*** Input for this task ***

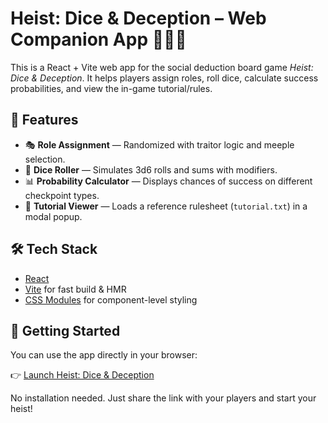 # Heist: Dice & Deception – Web Companion App 🎲🕵️‍♀️

This is a React + Vite web app for the social deduction board game *Heist: Dice & Deception*. It helps players assign roles, roll dice, calculate success probabilities, and view the in-game tutorial/rules.

## 🔧 Features

- 🎭 **Role Assignment** — Randomized with traitor logic and meeple selection.
- 🎲 **Dice Roller** — Simulates 3d6 rolls and sums with modifiers.
- 📊 **Probability Calculator** — Displays chances of success on different checkpoint types.
- 📘 **Tutorial Viewer** — Loads a reference rulesheet (`tutorial.txt`) in a modal popup.

## 🛠️ Tech Stack

- [React](https://reactjs.org/)
- [Vite](https://vitejs.dev/) for fast build & HMR
- [CSS Modules](https://vitejs.dev/guide/features.html#css-modules) for component-level styling

## 🚀 Getting Started

You can use the app directly in your browser:

👉 [Launch Heist: Dice & Deception](https://heist-dice-and-deception.vercel.app)

No installation needed. Just share the link with your players and start your heist!
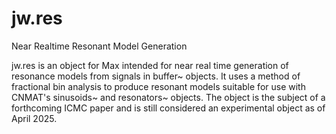 # jw.res
Near Realtime Resonant Model Generation

jw.res is an object for Max intended for near real time generation of resonance models from signals in buffer~ objects. It uses a method of fractional bin analysis to produce resonant models suitable for use with CNMAT's sinusoids~ and resonators~ objects. The object is the subject of a forthcoming ICMC paper and is still considered an experimental object as of April 2025.
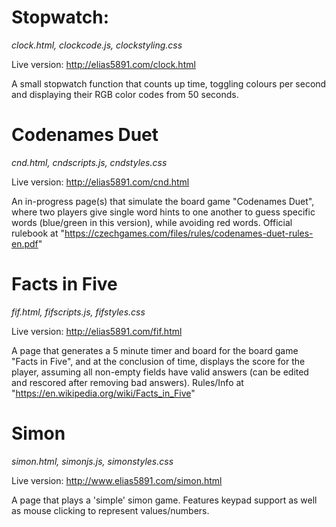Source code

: # Stopwatch:
*clock.html, clockcode.js, clockstyling.css*

Live version:  http://elias5891.com/clock.html

A small stopwatch function that counts up time, toggling colours per second and displaying their RGB color codes from 50 seconds.

# Codenames Duet
*cnd.html, cndscripts.js, cndstyles.css*

Live version:  http://elias5891.com/cnd.html

An in-progress page(s) that simulate the board game "Codenames Duet", where two players give single word hints to one another to guess specific words (blue/green in this version), while avoiding red words.  Official rulebook at "https://czechgames.com/files/rules/codenames-duet-rules-en.pdf"

# Facts in Five
*fif.html, fifscripts.js, fifstyles.css*

Live version:  http://elias5891.com/fif.html

A page that generates a 5 minute timer and board for the board game "Facts in Five", and at the conclusion of time, displays the score for the player, assuming all non-empty fields have valid answers (can be edited and rescored after removing bad answers).  Rules/Info at "https://en.wikipedia.org/wiki/Facts_in_Five"

# Simon
*simon.html, simonjs.js, simonstyles.css*

Live version:  http://www.elias5891.com/simon.html

A page that plays a 'simple' simon game.  Features keypad support as well as mouse clicking to represent values/numbers.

***

:: Your instructions ::
All the lines above need to be repeated exactly, with no pictures carried over.

:: Result of this task ::
 # Heist: Dice & Deception – Web Companion App 🎲🕵️‍♀️

This is a React + Vite web app for the social deduction board game *Heist: Dice & Deception*. It helps players assign roles, roll dice, calculate success probabilities, and view the in-game tutorial/rules.

## 🔧 Features

- 🎭 **Role Assignment** — Randomized with traitor logic and meeple selection.
- 🎲 **Dice Roller** — Simulates 3d6 rolls and sums with modifiers.
- 📊 **Probability Calculator** — Displays chances of success on different checkpoint types.
- 📘 **Tutorial Viewer** — Loads a reference rulesheet (`tutorial.txt`) in a modal popup.

## 🛠️ Tech Stack

- [React](https://reactjs.org/)
- [Vite](https://vitejs.dev/) for fast build & HMR
- [CSS Modules](https://vitejs.dev/guide/features.html#css-modules) for component-level styling

## 🚀 Getting Started

You can use the app directly in your browser:

👉 [Launch Heist: Dice & Deception](https://heist-dice-and-deception.vercel.app)

No installation needed. Just share the link with your players and start your heist!
 # jw.res
Near Realtime Resonant Model Generation

jw.res is an object for Max intended for near real time generation of resonance models from signals in buffer~ objects. It uses a method of fractional bin analysis to produce resonant models suitable for use with CNMAT's sinusoids~ and resonators~ objects. The object is the subject of a forthcoming ICMC paper and is still considered an experimental object as of April 2025.
Source code

: # Stopwatch:
*clock.html, clockcode.js, clockstyling.css*

Live version:  http://elias5891.com/clock.html

A small stopwatch function that counts up time, toggling colours per second and displaying their RGB color codes from 50 seconds.

# Codenames Duet
*cnd.html, cndscripts.js, cndstyles.css*

Live version:  http://elias5891.com/cnd.html

An in-progress page(s) that simulate the board game "Codenames Duet", where two players give single word hints to one another to guess specific words (blue/green in this version), while avoiding red words.  Official rulebook at "https://czechgames.com/files/rules/codenames-duet-rules-en.pdf"

# Facts in Five
*fif.html, fifscripts.js, fifstyles.css*

Live version:  http://elias5891.com/fif.html

A page that generates a 5 minute timer and board for the board game "Facts in Five", and at the conclusion of time, displays the score for the player, assuming all non-empty fields have valid answers (can be edited and rescored after removing bad answers).  Rules/Info at "https://en.wikipedia.org/wiki/Facts_in_Five"

# Simon
*simon.html, simonjs.js, simonstyles.css*

Live version:  http://www.elias5891.com/simon.html

A page that plays a 'simple' simon game.  Features keypad support as well as mouse clicking to represent values/numbers.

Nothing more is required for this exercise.